TASK INSTRUCTIONS:
Among the records below, count the lines where "Shaded" occurs, and report that total alone.
DATASET CONTENT: Begin
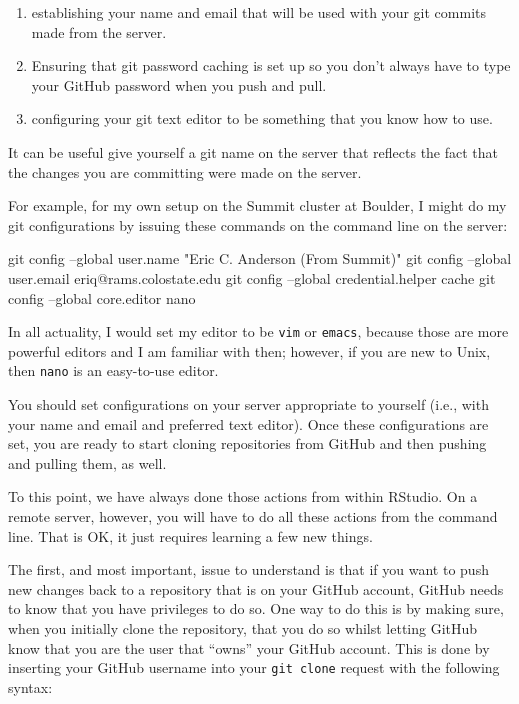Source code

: \documentclass[]{krantz}
\makeatletter
\newenvironment{Shaded}{\begin{snugshade}}{\end{snugshade}}
\newcommand{\FunctionTok}[1]{\textcolor[rgb]{0,0,0}{#1}}
\newcommand{\NormalTok}[1]{#1}
\newcommand{\StringTok}[1]{\textcolor[rgb]{0.5,0.5,0.5}{#1}}
\providecommand{\tightlist}{%
  \setlength{\itemsep}{0pt}\setlength{\parskip}{0pt}}
\newenvironment{kframe}{%
\medskip{}
\setlength{\fboxsep}{.8em}
 \def\at@end@of@kframe{}%
 \ifinner\ifhmode%
  \def\at@end@of@kframe{\end{minipage}}%
  \begin{minipage}{\columnwidth}%
 \fi\fi%
 \def\FrameCommand##1{\hskip\@totalleftmargin \hskip-\fboxsep
 \colorbox{shadecolor}{##1}\hskip-\fboxsep
     \hskip-\linewidth \hskip-\@totalleftmargin \hskip\columnwidth}%
 \MakeFramed {\advance\hsize-\width
   \@totalleftmargin\z@ \linewidth\hsize
   \@setminipage}}%
 {\par\unskip\endMakeFramed%
 \at@end@of@kframe}
\renewenvironment{Shaded}{\begin{kframe}}{\end{kframe}}
\makeatother
\begin{document}
\begin{enumerate}
\def\labelenumi{\arabic{enumi}.}
\tightlist
\item
  establishing your name and email that will be used with your git commits
  made from the server.
\item
  Ensuring that git password caching is set up so you don't always have
  to type your GitHub password when you push and pull.
\item
  configuring your git text editor to be something that you know how
  to use.
\end{enumerate}

It can be useful give yourself a git name on the server that reflects
the fact that the changes you are committing were made on the server.

For example, for my own setup on the Summit cluster at Boulder, I might
do my git configurations by issuing these commands on the
command line on the server:

\begin{Shaded}
\begin{Highlighting}[]
\FunctionTok{git}\NormalTok{ config --global user.name }\StringTok{"Eric C. Anderson (From Summit)"}
\FunctionTok{git}\NormalTok{ config --global user.email eriq@rams.colostate.edu}
\FunctionTok{git}\NormalTok{ config --global credential.helper cache}
\FunctionTok{git}\NormalTok{ config --global core.editor nano}
\end{Highlighting}
\end{Shaded}

In all actuality, I would set my editor to be \texttt{vim} or \texttt{emacs}, because those are
more powerful editors and I am familiar with then; however, if you are new to Unix,
then \texttt{nano} is an easy-to-use editor.

You should set configurations on your server appropriate to yourself
(i.e., with your name and email and preferred text editor). Once these configurations are set, you are ready to start cloning
repositories from GitHub and then pushing and pulling them, as well.

To this point, we have always done those actions from within
RStudio. On a remote server, however, you will have to do all these
actions from the command line. That is OK, it just requires learning
a few new things.

The first, and most important, issue to understand is that if you want
to push new changes back to a repository that is on your GitHub account,
GitHub needs to know that you have privileges to do so. One way to
do this is by making sure, when you initially clone the repository,
that you do so whilst letting GitHub know that you are the user that
``owns'' your GitHub account. This is done by inserting your GitHub
username into your \texttt{git\ clone} request with the following syntax:
\end{document}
DATASET CONTENT: End
WRITTEN RESPONSE:
4